How about it gentlemen, what if we knock over all this rationalism with one swift kick for the sole purpose of sending all these logarithms to hell, so that once again we can live according to our own stupid will!
The second part is a flashback to 1848 - that year of revolutionary idealism - when the narrator was 24. It chronicles a series of absurd battles with opponents who aren't aware they're at war. The Underground Man spends months walking along Nevsky Prospect working up the nerve to barge into an officer who once slighted him; he invites himself to a dinner party he doesn't want to attend with former classmates who don't want him to be there; and he refuses to pay his servant until his servant apologizes for not asking for his wages (a perfect illustration of his twisted logic).
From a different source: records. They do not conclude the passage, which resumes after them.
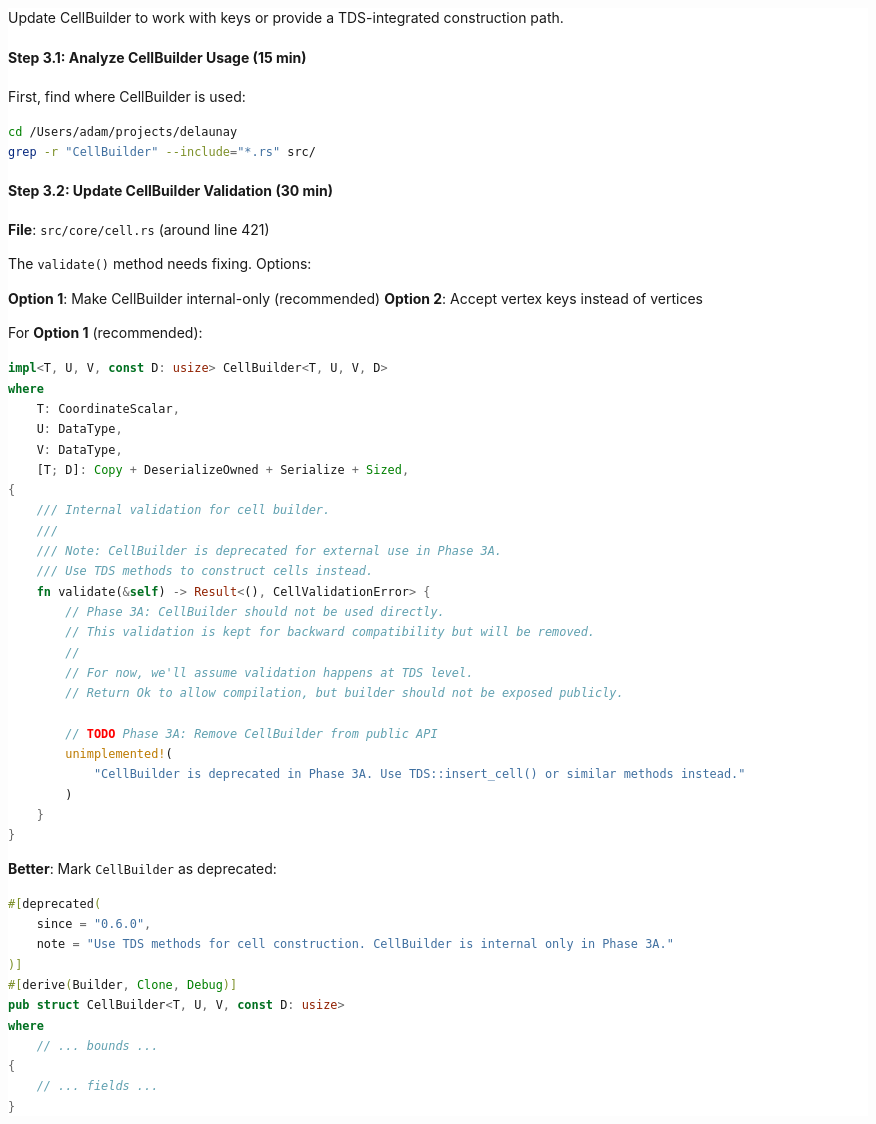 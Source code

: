 Update CellBuilder to work with keys or provide a TDS-integrated construction path.

#### Step 3.1: Analyze CellBuilder Usage (15 min)

First, find where CellBuilder is used:

```bash
cd /Users/adam/projects/delaunay
grep -r "CellBuilder" --include="*.rs" src/
```

#### Step 3.2: Update CellBuilder Validation (30 min)

**File**: `src/core/cell.rs` (around line 421)

The `validate()` method needs fixing. Options:

**Option 1**: Make CellBuilder internal-only (recommended)
**Option 2**: Accept vertex keys instead of vertices

For **Option 1** (recommended):

```rust
impl<T, U, V, const D: usize> CellBuilder<T, U, V, D>
where
    T: CoordinateScalar,
    U: DataType,
    V: DataType,
    [T; D]: Copy + DeserializeOwned + Serialize + Sized,
{
    /// Internal validation for cell builder.
    ///
    /// Note: CellBuilder is deprecated for external use in Phase 3A.
    /// Use TDS methods to construct cells instead.
    fn validate(&self) -> Result<(), CellValidationError> {
        // Phase 3A: CellBuilder should not be used directly.
        // This validation is kept for backward compatibility but will be removed.
        //
        // For now, we'll assume validation happens at TDS level.
        // Return Ok to allow compilation, but builder should not be exposed publicly.
        
        // TODO Phase 3A: Remove CellBuilder from public API
        unimplemented!(
            "CellBuilder is deprecated in Phase 3A. Use TDS::insert_cell() or similar methods instead."
        )
    }
}
```

**Better**: Mark `CellBuilder` as deprecated:

```rust
#[deprecated(
    since = "0.6.0",
    note = "Use TDS methods for cell construction. CellBuilder is internal only in Phase 3A."
)]
#[derive(Builder, Clone, Debug)]
pub struct CellBuilder<T, U, V, const D: usize>
where
    // ... bounds ...
{
    // ... fields ...
}
```
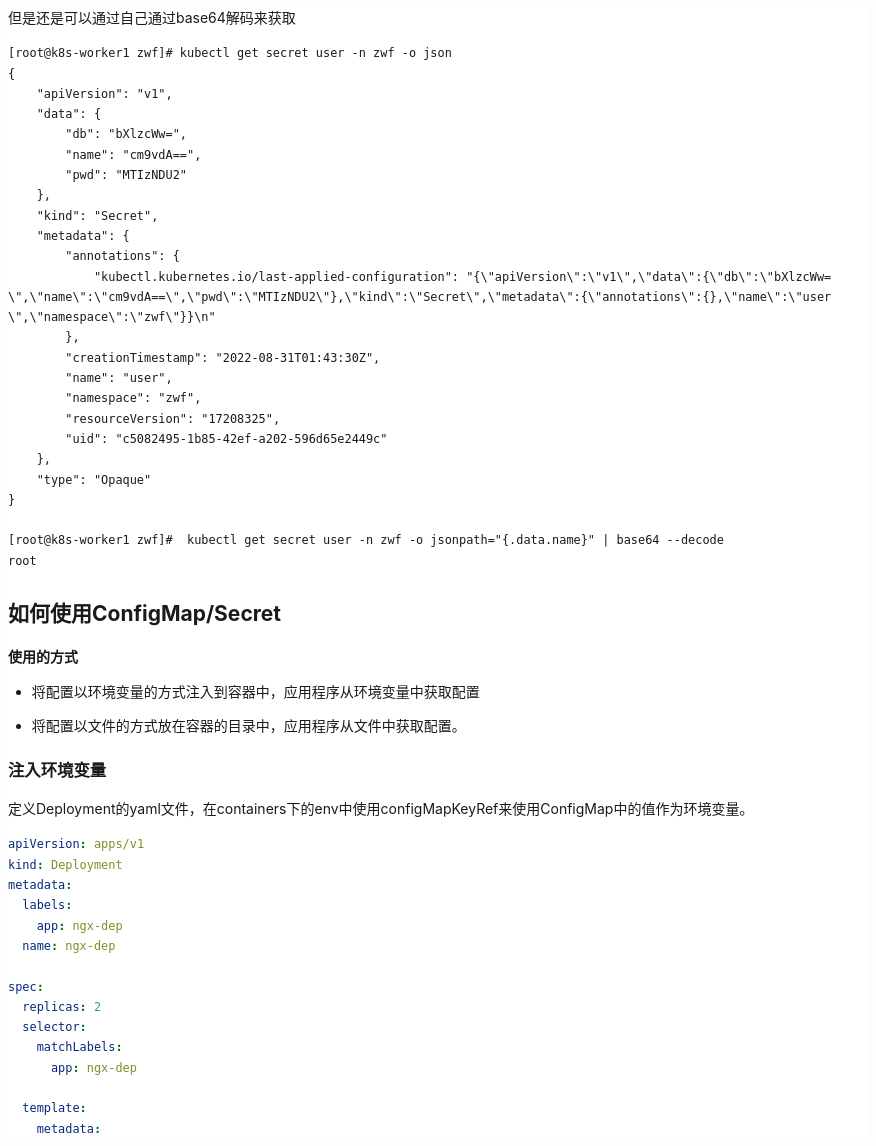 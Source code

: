 

但是还是可以通过自己通过base64解码来获取

```shell
[root@k8s-worker1 zwf]# kubectl get secret user -n zwf -o json
{
    "apiVersion": "v1",
    "data": {
        "db": "bXlzcWw=",
        "name": "cm9vdA==",
        "pwd": "MTIzNDU2"
    },
    "kind": "Secret",
    "metadata": {
        "annotations": {
            "kubectl.kubernetes.io/last-applied-configuration": "{\"apiVersion\":\"v1\",\"data\":{\"db\":\"bXlzcWw=\",\"name\":\"cm9vdA==\",\"pwd\":\"MTIzNDU2\"},\"kind\":\"Secret\",\"metadata\":{\"annotations\":{},\"name\":\"user\",\"namespace\":\"zwf\"}}\n"
        },
        "creationTimestamp": "2022-08-31T01:43:30Z",
        "name": "user",
        "namespace": "zwf",
        "resourceVersion": "17208325",
        "uid": "c5082495-1b85-42ef-a202-596d65e2449c"
    },
    "type": "Opaque"
}

[root@k8s-worker1 zwf]#  kubectl get secret user -n zwf -o jsonpath="{.data.name}" | base64 --decode
root
```





## 如何使用ConfigMap/Secret



**使用的方式**

* 将配置以环境变量的方式注入到容器中，应用程序从环境变量中获取配置

* 将配置以文件的方式放在容器的目录中，应用程序从文件中获取配置。



### 注入环境变量

定义Deployment的yaml文件，在containers下的env中使用configMapKeyRef来使用ConfigMap中的值作为环境变量。

```yaml
apiVersion: apps/v1
kind: Deployment
metadata:
  labels:
    app: ngx-dep
  name: ngx-dep

spec:
  replicas: 2
  selector:
    matchLabels:
      app: ngx-dep

  template:
    metadata:
```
All of this culminates in a game he plays with Liza, a prostitute he meets after pursuing his classmates to a brothel.
The Underground Man torments Liza, encouraging her to leave the brothel, promising to help her if she comes to his home, then ridiculing and raging against her when she does later in the week. At the end of this, he breaks down in sobs in front of her, but instead of spitting on him or slapping him or at the very least turning her back on him - reactions he fully expects and understands - she embraces him, cries for him, sits by his bed until he's better. Afterwards, he can't stop himself and degrades her by shoving a five-ruble note into her hand to remind her that she's still a whore. He scurries out of the room, unable to bear her response, and she in turn leaves the house, but only after dropping the money on the table. When he comes back in and sees the crumpled bill, he rushes out after her but loses her in the snow. He falls back into his rhetorical flourishes, using an abstract argument to prove that it's best not to follow, to let Liza savor her deep pain and sorrow, and he, so justified, returns home.
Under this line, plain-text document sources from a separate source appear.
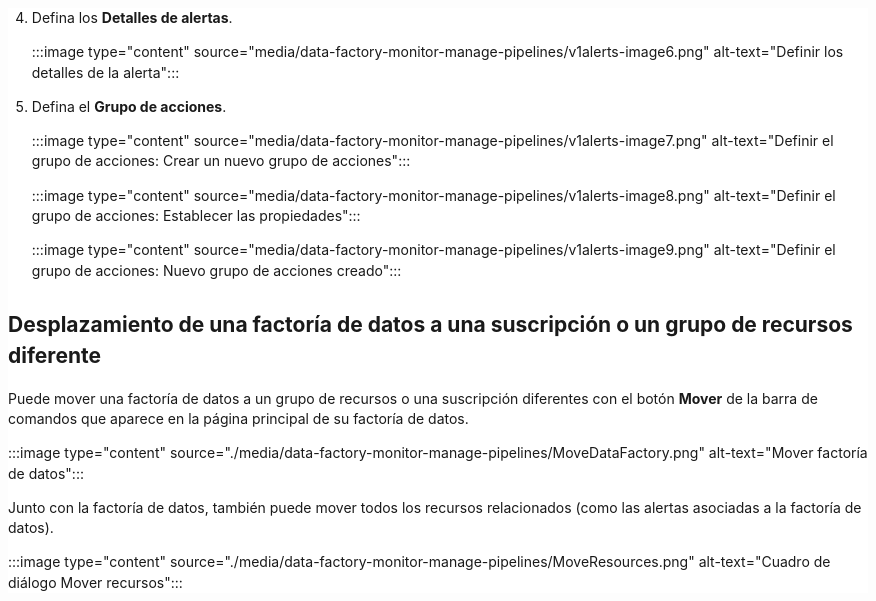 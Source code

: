 4.  Defina los **Detalles de alertas**.

    :::image type="content" source="media/data-factory-monitor-manage-pipelines/v1alerts-image6.png" alt-text="Definir los detalles de la alerta":::

5.  Defina el **Grupo de acciones**.

    :::image type="content" source="media/data-factory-monitor-manage-pipelines/v1alerts-image7.png" alt-text="Definir el grupo de acciones: Crear un nuevo grupo de acciones":::

    :::image type="content" source="media/data-factory-monitor-manage-pipelines/v1alerts-image8.png" alt-text="Definir el grupo de acciones: Establecer las propiedades":::

    :::image type="content" source="media/data-factory-monitor-manage-pipelines/v1alerts-image9.png" alt-text="Definir el grupo de acciones: Nuevo grupo de acciones creado":::

## <a name="move-a-data-factory-to-a-different-resource-group-or-subscription"></a>Desplazamiento de una factoría de datos a una suscripción o un grupo de recursos diferente
Puede mover una factoría de datos a un grupo de recursos o una suscripción diferentes con el botón **Mover** de la barra de comandos que aparece en la página principal de su factoría de datos.

:::image type="content" source="./media/data-factory-monitor-manage-pipelines/MoveDataFactory.png" alt-text="Mover factoría de datos":::

Junto con la factoría de datos, también puede mover todos los recursos relacionados (como las alertas asociadas a la factoría de datos).

:::image type="content" source="./media/data-factory-monitor-manage-pipelines/MoveResources.png" alt-text="Cuadro de diálogo Mover recursos":::
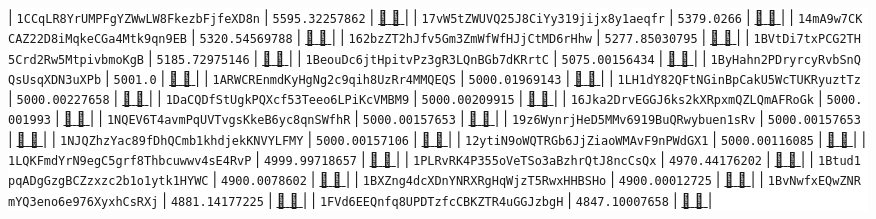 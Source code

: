 | `1CCqLR8YrUMPFgYZWwLW8FkezbFjfeXD8n` | `5595.32257862` | [ :mag_right: ](https://btc1.trezor.io/address/1CCqLR8YrUMPFgYZWwLW8FkezbFjfeXD8n 'TREZOR Explorer') [ :mag_right: ](https://www.blockchain.com/explorer/addresses/BTC/1CCqLR8YrUMPFgYZWwLW8FkezbFjfeXD8n 'Blockchain') |
| `17vW5tZWUVQ25J8CiYy319jijx8y1aeqfr` | `5379.0266` | [ :mag_right: ](https://btc1.trezor.io/address/17vW5tZWUVQ25J8CiYy319jijx8y1aeqfr 'TREZOR Explorer') [ :mag_right: ](https://www.blockchain.com/explorer/addresses/BTC/17vW5tZWUVQ25J8CiYy319jijx8y1aeqfr 'Blockchain') |
| `14mA9w7CKCAZ22D8iMqkeCGa4Mtk9qn9EB` | `5320.54569788` | [ :mag_right: ](https://btc1.trezor.io/address/14mA9w7CKCAZ22D8iMqkeCGa4Mtk9qn9EB 'TREZOR Explorer') [ :mag_right: ](https://www.blockchain.com/explorer/addresses/BTC/14mA9w7CKCAZ22D8iMqkeCGa4Mtk9qn9EB 'Blockchain') |
| `162bzZT2hJfv5Gm3ZmWfWfHJjCtMD6rHhw` | `5277.85030795` | [ :mag_right: ](https://btc1.trezor.io/address/162bzZT2hJfv5Gm3ZmWfWfHJjCtMD6rHhw 'TREZOR Explorer') [ :mag_right: ](https://www.blockchain.com/explorer/addresses/BTC/162bzZT2hJfv5Gm3ZmWfWfHJjCtMD6rHhw 'Blockchain') |
| `1BVtDi7txPCG2TH5Crd2Rw5MtpivbmoKgB` | `5185.72975146` | [ :mag_right: ](https://btc1.trezor.io/address/1BVtDi7txPCG2TH5Crd2Rw5MtpivbmoKgB 'TREZOR Explorer') [ :mag_right: ](https://www.blockchain.com/explorer/addresses/BTC/1BVtDi7txPCG2TH5Crd2Rw5MtpivbmoKgB 'Blockchain') |
| `1BeouDc6jtHpitvPz3gR3LQnBGb7dKRrtC` | `5075.00156434` | [ :mag_right: ](https://btc1.trezor.io/address/1BeouDc6jtHpitvPz3gR3LQnBGb7dKRrtC 'TREZOR Explorer') [ :mag_right: ](https://www.blockchain.com/explorer/addresses/BTC/1BeouDc6jtHpitvPz3gR3LQnBGb7dKRrtC 'Blockchain') |
| `1ByHahn2PDryrcyRvbSnQQsUsqXDN3uXPb` | `5001.0` | [ :mag_right: ](https://btc1.trezor.io/address/1ByHahn2PDryrcyRvbSnQQsUsqXDN3uXPb 'TREZOR Explorer') [ :mag_right: ](https://www.blockchain.com/explorer/addresses/BTC/1ByHahn2PDryrcyRvbSnQQsUsqXDN3uXPb 'Blockchain') |
| `1ARWCREnmdKyHgNg2c9qih8UzRr4MMQEQS` | `5000.01969143` | [ :mag_right: ](https://btc1.trezor.io/address/1ARWCREnmdKyHgNg2c9qih8UzRr4MMQEQS 'TREZOR Explorer') [ :mag_right: ](https://www.blockchain.com/explorer/addresses/BTC/1ARWCREnmdKyHgNg2c9qih8UzRr4MMQEQS 'Blockchain') |
| `1LH1dY82QFtNGinBpCakU5WcTUKRyuztTz` | `5000.00227658` | [ :mag_right: ](https://btc1.trezor.io/address/1LH1dY82QFtNGinBpCakU5WcTUKRyuztTz 'TREZOR Explorer') [ :mag_right: ](https://www.blockchain.com/explorer/addresses/BTC/1LH1dY82QFtNGinBpCakU5WcTUKRyuztTz 'Blockchain') |
| `1DaCQDfStUgkPQXcf53Teeo6LPiKcVMBM9` | `5000.00209915` | [ :mag_right: ](https://btc1.trezor.io/address/1DaCQDfStUgkPQXcf53Teeo6LPiKcVMBM9 'TREZOR Explorer') [ :mag_right: ](https://www.blockchain.com/explorer/addresses/BTC/1DaCQDfStUgkPQXcf53Teeo6LPiKcVMBM9 'Blockchain') |
| `16Jka2DrvEGGJ6ks2kXRpxmQZLQmAFRoGk` | `5000.001993` | [ :mag_right: ](https://btc1.trezor.io/address/16Jka2DrvEGGJ6ks2kXRpxmQZLQmAFRoGk 'TREZOR Explorer') [ :mag_right: ](https://www.blockchain.com/explorer/addresses/BTC/16Jka2DrvEGGJ6ks2kXRpxmQZLQmAFRoGk 'Blockchain') |
| `1NQEV6T4avmPqUVTvgsKkeB6yc8qnSWfhR` | `5000.00157653` | [ :mag_right: ](https://btc1.trezor.io/address/1NQEV6T4avmPqUVTvgsKkeB6yc8qnSWfhR 'TREZOR Explorer') [ :mag_right: ](https://www.blockchain.com/explorer/addresses/BTC/1NQEV6T4avmPqUVTvgsKkeB6yc8qnSWfhR 'Blockchain') |
| `19z6WynrjHeD5MMv6919BuQRwybuen1sRv` | `5000.00157653` | [ :mag_right: ](https://btc1.trezor.io/address/19z6WynrjHeD5MMv6919BuQRwybuen1sRv 'TREZOR Explorer') [ :mag_right: ](https://www.blockchain.com/explorer/addresses/BTC/19z6WynrjHeD5MMv6919BuQRwybuen1sRv 'Blockchain') |
| `1NJQZhzYac89fDhQCmb1khdjekKNVYLFMY` | `5000.00157106` | [ :mag_right: ](https://btc1.trezor.io/address/1NJQZhzYac89fDhQCmb1khdjekKNVYLFMY 'TREZOR Explorer') [ :mag_right: ](https://www.blockchain.com/explorer/addresses/BTC/1NJQZhzYac89fDhQCmb1khdjekKNVYLFMY 'Blockchain') |
| `12ytiN9oWQTRGb6JjZiaoWMAvF9nPWdGX1` | `5000.00116085` | [ :mag_right: ](https://btc1.trezor.io/address/12ytiN9oWQTRGb6JjZiaoWMAvF9nPWdGX1 'TREZOR Explorer') [ :mag_right: ](https://www.blockchain.com/explorer/addresses/BTC/12ytiN9oWQTRGb6JjZiaoWMAvF9nPWdGX1 'Blockchain') |
| `1LQKFmdYrN9egC5grf8Thbcuwwv4sE4RvP` | `4999.99718657` | [ :mag_right: ](https://btc1.trezor.io/address/1LQKFmdYrN9egC5grf8Thbcuwwv4sE4RvP 'TREZOR Explorer') [ :mag_right: ](https://www.blockchain.com/explorer/addresses/BTC/1LQKFmdYrN9egC5grf8Thbcuwwv4sE4RvP 'Blockchain') |
| `1PLRvRK4P355oVeTSo3aBzhrQtJ8ncCsQx` | `4970.44176202` | [ :mag_right: ](https://btc1.trezor.io/address/1PLRvRK4P355oVeTSo3aBzhrQtJ8ncCsQx 'TREZOR Explorer') [ :mag_right: ](https://www.blockchain.com/explorer/addresses/BTC/1PLRvRK4P355oVeTSo3aBzhrQtJ8ncCsQx 'Blockchain') |
| `1Btud1pqADgGzgBCZzxzc2b1o1ytk1HYWC` | `4900.0078602` | [ :mag_right: ](https://btc1.trezor.io/address/1Btud1pqADgGzgBCZzxzc2b1o1ytk1HYWC 'TREZOR Explorer') [ :mag_right: ](https://www.blockchain.com/explorer/addresses/BTC/1Btud1pqADgGzgBCZzxzc2b1o1ytk1HYWC 'Blockchain') |
| `1BXZng4dcXDnYNRXRgHqWjzT5RwxHHBSHo` | `4900.00012725` | [ :mag_right: ](https://btc1.trezor.io/address/1BXZng4dcXDnYNRXRgHqWjzT5RwxHHBSHo 'TREZOR Explorer') [ :mag_right: ](https://www.blockchain.com/explorer/addresses/BTC/1BXZng4dcXDnYNRXRgHqWjzT5RwxHHBSHo 'Blockchain') |
| `1BvNwfxEQwZNRmYQ3eno6e976XyxhCsRXj` | `4881.14177225` | [ :mag_right: ](https://btc1.trezor.io/address/1BvNwfxEQwZNRmYQ3eno6e976XyxhCsRXj 'TREZOR Explorer') [ :mag_right: ](https://www.blockchain.com/explorer/addresses/BTC/1BvNwfxEQwZNRmYQ3eno6e976XyxhCsRXj 'Blockchain') |
| `1FVd6EEQnfq8UPDTzfcCBKZTR4uGGJzbgH` | `4847.10007658` | [ :mag_right: ](https://btc1.trezor.io/address/1FVd6EEQnfq8UPDTzfcCBKZTR4uGGJzbgH 'TREZOR Explorer') [ :mag_right: ](https://www.blockchain.com/explorer/addresses/BTC/1FVd6EEQnfq8UPDTzfcCBKZTR4uGGJzbgH 'Blockchain') |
The Underground Man is, however, troubled by this and we understand the scene to mark his final break from the world. This conflict becomes a recurring theme - a simple character, from the earth of Mother Russia, uncorrupted by European literary journals, who, with a genuine act of love, mercy, pity, forgiveness, trumps the academic philosophizing. We see it in Sonia, another prostitute, who talks Raskolnikov through his Nietzschean delusions; we see it in the Christ figure who surprises the Grand Inquisitor with a kiss; and in Alyosha, the young Karamazov, doing the same to his brother at the end of Ivan's contentious diatribe.
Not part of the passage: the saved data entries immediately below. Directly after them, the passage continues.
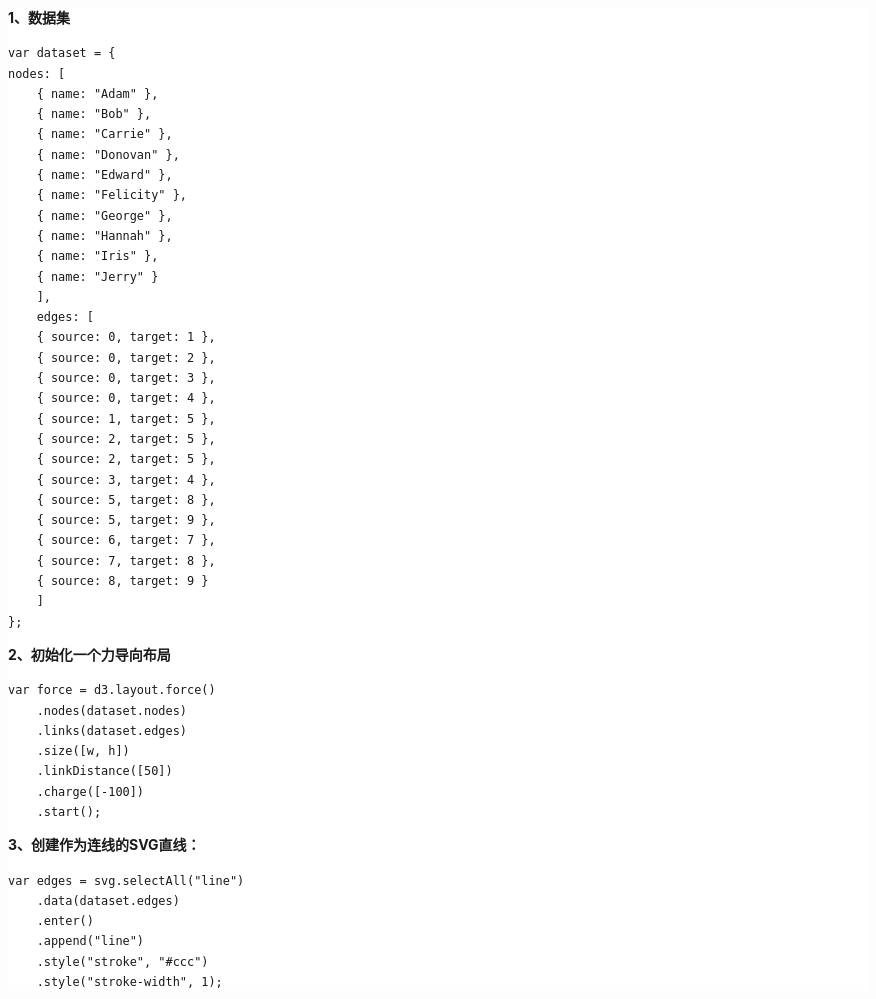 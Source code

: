 **1、数据集**

```
var dataset = {
nodes: [
    { name: "Adam" },
    { name: "Bob" },
    { name: "Carrie" },
    { name: "Donovan" },
    { name: "Edward" },
    { name: "Felicity" },
    { name: "George" },
    { name: "Hannah" },
    { name: "Iris" },
    { name: "Jerry" }
    ],
    edges: [
    { source: 0, target: 1 },
    { source: 0, target: 2 },
    { source: 0, target: 3 },
    { source: 0, target: 4 },
    { source: 1, target: 5 },
    { source: 2, target: 5 },
    { source: 2, target: 5 },
    { source: 3, target: 4 },
    { source: 5, target: 8 },
    { source: 5, target: 9 },
    { source: 6, target: 7 },
    { source: 7, target: 8 },
    { source: 8, target: 9 }
    ]
};
```

**2、初始化一个力导向布局**

```
var force = d3.layout.force()
    .nodes(dataset.nodes)
    .links(dataset.edges)
    .size([w, h])
    .linkDistance([50])
    .charge([-100])
    .start();
```

**3、创建作为连线的SVG直线：**

```
var edges = svg.selectAll("line")
    .data(dataset.edges)
    .enter()
    .append("line")
    .style("stroke", "#ccc")
    .style("stroke-width", 1);
```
Notes from Underground received scant critical attention and was considered cynical and nonsensical by most of those who did read it, which was frustrating and discouraging for the author, but this gem of a book was a turning point for Dostoevsky. Many of his subsequent characters would be walled up by abstraction, committing heinous acts based on theory, coming up against characters who love and pity, who above all feel empathy and view their fellow humans as flesh and blood individuals like themselves. Dostoevsky knew that even the glorified social philosophy of the day could be extremely anti-social in its disregard of human nature, and he observed a world where people didn't need to literally lock themselves up or move into a stable or cave outside Athens - they were alienated from their fellow citizens while living and working among them, even as they strolled side by side along Nevsky Prospect.